Copy the lines below exactly. Start at the first and finish with the line containing "我认为，这部美剧尺度把握地刚".

▶ _Data supplied_
<<<<
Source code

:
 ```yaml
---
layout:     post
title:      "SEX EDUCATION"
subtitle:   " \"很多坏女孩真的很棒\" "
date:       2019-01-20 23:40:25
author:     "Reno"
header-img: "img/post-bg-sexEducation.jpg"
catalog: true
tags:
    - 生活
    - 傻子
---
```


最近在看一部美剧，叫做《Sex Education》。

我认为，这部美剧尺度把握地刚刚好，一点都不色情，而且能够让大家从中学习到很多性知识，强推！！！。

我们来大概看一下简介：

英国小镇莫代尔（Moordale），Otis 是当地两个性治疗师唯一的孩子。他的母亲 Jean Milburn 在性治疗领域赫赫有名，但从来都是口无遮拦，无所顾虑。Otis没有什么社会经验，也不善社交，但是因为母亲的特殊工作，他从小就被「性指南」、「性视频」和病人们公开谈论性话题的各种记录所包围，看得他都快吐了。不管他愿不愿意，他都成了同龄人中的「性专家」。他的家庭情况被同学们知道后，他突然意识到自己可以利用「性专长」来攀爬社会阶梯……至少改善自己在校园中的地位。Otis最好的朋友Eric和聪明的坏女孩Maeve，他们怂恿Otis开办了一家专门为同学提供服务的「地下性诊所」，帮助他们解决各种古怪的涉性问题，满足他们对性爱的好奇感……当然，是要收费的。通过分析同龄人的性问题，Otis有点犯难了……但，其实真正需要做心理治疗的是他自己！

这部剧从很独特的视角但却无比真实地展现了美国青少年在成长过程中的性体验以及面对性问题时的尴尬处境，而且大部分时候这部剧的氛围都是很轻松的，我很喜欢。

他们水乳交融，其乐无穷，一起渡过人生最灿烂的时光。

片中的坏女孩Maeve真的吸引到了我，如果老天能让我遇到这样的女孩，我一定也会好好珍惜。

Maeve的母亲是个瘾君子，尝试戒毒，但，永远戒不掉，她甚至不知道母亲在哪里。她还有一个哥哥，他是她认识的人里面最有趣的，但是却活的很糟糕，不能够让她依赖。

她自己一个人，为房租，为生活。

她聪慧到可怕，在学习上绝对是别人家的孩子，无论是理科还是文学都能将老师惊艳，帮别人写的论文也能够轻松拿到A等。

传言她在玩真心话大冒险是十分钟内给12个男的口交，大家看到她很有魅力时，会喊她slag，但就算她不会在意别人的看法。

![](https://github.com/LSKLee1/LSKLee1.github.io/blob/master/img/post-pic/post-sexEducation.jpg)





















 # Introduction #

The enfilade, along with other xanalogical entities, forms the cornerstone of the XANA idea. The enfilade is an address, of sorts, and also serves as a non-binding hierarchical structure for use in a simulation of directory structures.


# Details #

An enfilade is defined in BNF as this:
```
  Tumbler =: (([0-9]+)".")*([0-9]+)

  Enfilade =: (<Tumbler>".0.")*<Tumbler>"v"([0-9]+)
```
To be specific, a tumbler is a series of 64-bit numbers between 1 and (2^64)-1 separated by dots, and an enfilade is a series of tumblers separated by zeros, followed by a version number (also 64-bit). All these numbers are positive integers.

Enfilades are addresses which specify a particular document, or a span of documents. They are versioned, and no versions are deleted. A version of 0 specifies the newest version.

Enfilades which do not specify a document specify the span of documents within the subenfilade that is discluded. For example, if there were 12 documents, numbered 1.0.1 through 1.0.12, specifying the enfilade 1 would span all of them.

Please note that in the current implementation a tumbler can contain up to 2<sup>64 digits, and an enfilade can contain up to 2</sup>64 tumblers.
>>>>
▶ _Problem solution_
Source code

:
 ```yaml
---
layout:     post
title:      "SEX EDUCATION"
subtitle:   " \"很多坏女孩真的很棒\" "
date:       2019-01-20 23:40:25
author:     "Reno"
header-img: "img/post-bg-sexEducation.jpg"
catalog: true
tags:
    - 生活
    - 傻子
---
```


最近在看一部美剧，叫做《Sex Education》。

我认为，这部美剧尺度把握地刚刚好，一点都不色情，而且能够让大家从中学习到很多性知识，强推！！！。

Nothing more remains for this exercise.